Electronic voting includes the risk of fraud or computer computer malfunction that could cause voters to be sceptical of the results.
Eugene H. Spafford, executive director of the University of Purdue's Center for Education and Research in Information Assurance and Security, claims that there are potential difficulties with tampering of systems.
He said: “Those of us who work in technology, particularly in the areas of security and liability, are very concerned about elections. Our concern is that these electronic systems could be tampered with or, more likely, have problems with the software, and the results can't be audited or recounted if there is a question. If that were to happen, we can't have a do-over.
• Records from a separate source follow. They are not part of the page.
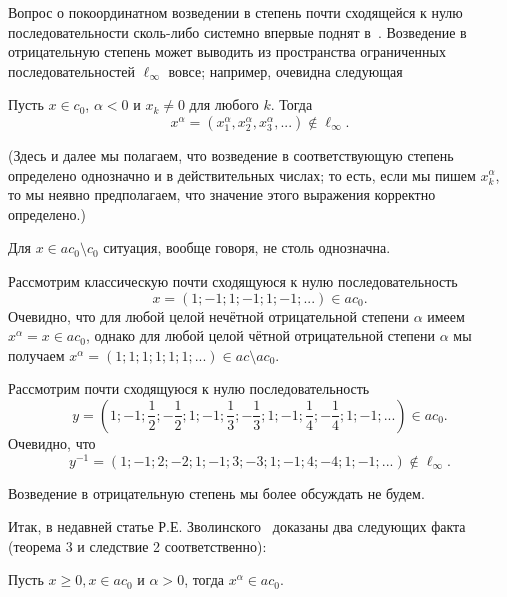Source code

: Вопрос о покоординатном возведении в степень почти сходящейся к нулю последовательности сколь-либо системно впервые поднят в~\cite{zvol2022ac}.
Возведение в отрицательную степень может выводить из пространства ограниченных последовательностей $\ell_\infty$ вовсе;
например, очевидна следующая
\begin{lemma}
	Пусть $x\in c_0$, $\alpha< 0$ и $x_k\ne 0 $ для любого $k$.
	Тогда
	\begin{equation*}
		x^\alpha = (x_1^\alpha,x_2^\alpha,x_3^\alpha,...) \notin \ell_\infty
		.
	\end{equation*}
\end{lemma}
(Здесь и далее мы полагаем, что возведение в соответствующую степень определено однозначно и в действительных числах;
то есть, если мы пишем $x_k^\alpha$, то мы неявно предполагаем, что значение этого выражения корректно определено.)


Для $x\in ac_0\setminus c_0$ ситуация, вообще говоря, не столь однозначна.

\begin{example}
	\label{example:ac0_pow_signum_classic}
	Рассмотрим классическую почти сходящуюся к нулю последовательность
	\begin{equation}
		x = (1;-1;1;-1;1;-1;...) \in ac_0
		.
	\end{equation}
	Очевидно, что для любой целой нечётной отрицательной степени $\alpha$ имеем $x^\alpha = x \in ac_0$,
	однако для любой целой чётной отрицательной степени $\alpha$ мы получаем $x^\alpha = (1;1;1;1;1;1;...) \in ac \setminus ac_0$.
\end{example}

\begin{example}
	Рассмотрим почти сходящуюся к нулю последовательность
	\begin{equation}
		y = \left(1;-1;\frac12;-\frac12;1;-1;\frac13;-\frac13;1;-1;\frac14;-\frac14;1;-1;...\right) \in ac_0
		.
	\end{equation}
	Очевидно, что
	\begin{equation}
		y^{-1} = \left(1;-1;2;-2;1;-1;3;-3;1;-1;4;-4;1;-1;...\right)  \notin \ell_\infty
		.
	\end{equation}
\end{example}

Возведение в отрицательную степень мы более обсуждать не будем.

Итак, в недавней статье Р.Е. Зволинского~\cite{zvol2022ac} доказаны два следующих факта (теорема 3 и следствие 2 соответственно):
\begin{theorem}
	\label{thm:Zvol_pow_pos}
	Пусть $x \geqslant 0, x \in a c_0$ и $\alpha>0$, тогда $x^\alpha \in a c_0$.
\end{theorem}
The elections are already done. For a close election, this throws things into considerable doubt, possibly into the courts to decide the outcome.”
However Spafford claimed that there were solutions, and that steps can be taken to correct the process. He said: “We can do better. We have technology that produces a paper version of the vote in addition to the electronic version.”
He suggests a precinct-based optical scan system - a setup in which voters either vote on a computer system that prints a ballot or manually fills out a ballot that goes through a scanner - to ensure accurate vote counts. He says these steps could be taken without enormous cost and, in some cases, would be cheaper than methods in place.
He said: “This allows for quick counting, and it doesn't have the error of human counting. At the same time, we have paper ballots as a backup and verification in case the counts come out very odd in some respect or in case there is some question.”